*WHAT THIS TASK INVOLVES*. Give back the material word for word, every line included.
---------- DATA SHOWN
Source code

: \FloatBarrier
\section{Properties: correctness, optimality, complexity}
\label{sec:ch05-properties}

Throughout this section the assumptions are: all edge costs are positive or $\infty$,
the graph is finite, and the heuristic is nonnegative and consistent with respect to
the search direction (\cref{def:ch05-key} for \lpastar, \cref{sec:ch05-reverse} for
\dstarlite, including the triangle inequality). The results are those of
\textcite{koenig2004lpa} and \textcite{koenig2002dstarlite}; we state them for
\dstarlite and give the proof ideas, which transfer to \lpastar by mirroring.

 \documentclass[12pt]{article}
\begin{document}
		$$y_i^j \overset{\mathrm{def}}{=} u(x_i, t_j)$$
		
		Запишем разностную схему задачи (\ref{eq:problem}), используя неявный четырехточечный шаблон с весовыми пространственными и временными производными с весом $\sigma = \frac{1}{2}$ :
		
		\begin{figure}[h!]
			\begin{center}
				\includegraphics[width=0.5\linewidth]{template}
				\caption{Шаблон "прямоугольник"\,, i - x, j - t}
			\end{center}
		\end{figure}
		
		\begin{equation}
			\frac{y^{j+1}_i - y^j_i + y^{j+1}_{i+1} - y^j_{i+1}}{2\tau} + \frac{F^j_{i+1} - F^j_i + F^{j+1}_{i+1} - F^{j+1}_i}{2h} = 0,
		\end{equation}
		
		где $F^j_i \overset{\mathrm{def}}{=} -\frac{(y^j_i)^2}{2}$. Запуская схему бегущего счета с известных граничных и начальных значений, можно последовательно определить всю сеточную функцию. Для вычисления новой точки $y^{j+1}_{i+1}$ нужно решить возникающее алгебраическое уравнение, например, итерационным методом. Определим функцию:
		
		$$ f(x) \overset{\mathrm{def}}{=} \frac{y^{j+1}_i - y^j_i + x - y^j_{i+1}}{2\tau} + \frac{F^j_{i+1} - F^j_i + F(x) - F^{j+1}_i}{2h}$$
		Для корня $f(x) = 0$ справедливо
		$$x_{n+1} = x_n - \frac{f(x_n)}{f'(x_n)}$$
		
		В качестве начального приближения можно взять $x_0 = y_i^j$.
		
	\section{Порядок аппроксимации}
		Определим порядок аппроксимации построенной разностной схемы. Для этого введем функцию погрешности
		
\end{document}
--------------------
*EXERCISE OUTPUT*.
Source code

: \FloatBarrier
\section{Properties: correctness, optimality, complexity}
\label{sec:ch05-properties}

Throughout this section the assumptions are: all edge costs are positive or $\infty$,
the graph is finite, and the heuristic is nonnegative and consistent with respect to
the search direction (\cref{def:ch05-key} for \lpastar, \cref{sec:ch05-reverse} for
\dstarlite, including the triangle inequality). The results are those of
\textcite{koenig2004lpa} and \textcite{koenig2002dstarlite}; we state them for
\dstarlite and give the proof ideas, which transfer to \lpastar by mirroring.

 \documentclass[12pt]{article}
\begin{document}
		$$y_i^j \overset{\mathrm{def}}{=} u(x_i, t_j)$$
		
		Запишем разностную схему задачи (\ref{eq:problem}), используя неявный четырехточечный шаблон с весовыми пространственными и временными производными с весом $\sigma = \frac{1}{2}$ :
		
		\begin{figure}[h!]
			\begin{center}
				\includegraphics[width=0.5\linewidth]{template}
				\caption{Шаблон "прямоугольник"\,, i - x, j - t}
			\end{center}
		\end{figure}
		
		\begin{equation}
			\frac{y^{j+1}_i - y^j_i + y^{j+1}_{i+1} - y^j_{i+1}}{2\tau} + \frac{F^j_{i+1} - F^j_i + F^{j+1}_{i+1} - F^{j+1}_i}{2h} = 0,
		\end{equation}
		
		где $F^j_i \overset{\mathrm{def}}{=} -\frac{(y^j_i)^2}{2}$. Запуская схему бегущего счета с известных граничных и начальных значений, можно последовательно определить всю сеточную функцию. Для вычисления новой точки $y^{j+1}_{i+1}$ нужно решить возникающее алгебраическое уравнение, например, итерационным методом. Определим функцию:
		
		$$ f(x) \overset{\mathrm{def}}{=} \frac{y^{j+1}_i - y^j_i + x - y^j_{i+1}}{2\tau} + \frac{F^j_{i+1} - F^j_i + F(x) - F^{j+1}_i}{2h}$$
		Для корня $f(x) = 0$ справедливо
		$$x_{n+1} = x_n - \frac{f(x_n)}{f'(x_n)}$$
		
		В качестве начального приближения можно взять $x_0 = y_i^j$.
		
	\section{Порядок аппроксимации}
		Определим порядок аппроксимации построенной разностной схемы. Для этого введем функцию погрешности
		
\end{document}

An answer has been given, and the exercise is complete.